__Task item__:
Among the entries below, please show each line that carries the word "data".

__Extracted information__:

● ● ● ●

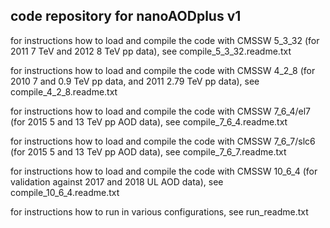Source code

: code repository for nanoAODplus v1
----------------------------------

   for instructions how to load and compile the code with 
   CMSSW 5_3_32 (for 2011 7 TeV and 2012 8 TeV pp data), see
compile_5_3_32.readme.txt

   for instructions how to load and compile the code with 
   CMSSW 4_2_8 (for 2010 7 and 0.9 TeV pp data, and 2011 2.79 TeV pp data), see
compile_4_2_8.readme.txt

   for instructions how to load and compile the code with 
   CMSSW 7_6_4/el7 (for 2015 5 and 13 TeV pp AOD data), see
compile_7_6_4.readme.txt

  for instructions how to load and compile the code with 
   CMSSW 7_6_7/slc6 (for 2015 5 and 13 TeV pp AOD data), see
compile_7_6_7.readme.txt

   for instructions how to load and compile the code with 
   CMSSW 10_6_4 (for validation against 2017 and 2018 UL AOD data), see
compile_10_6_4.readme.txt

   for instructions how to run in various configurations, see
run_readme.txt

● ● ● ●

__Answer box__:
   CMSSW 5_3_32 (for 2011 7 TeV and 2012 8 TeV pp data), see
   CMSSW 4_2_8 (for 2010 7 and 0.9 TeV pp data, and 2011 2.79 TeV pp data), see
   CMSSW 7_6_4/el7 (for 2015 5 and 13 TeV pp AOD data), see
   CMSSW 7_6_7/slc6 (for 2015 5 and 13 TeV pp AOD data), see
   CMSSW 10_6_4 (for validation against 2017 and 2018 UL AOD data), see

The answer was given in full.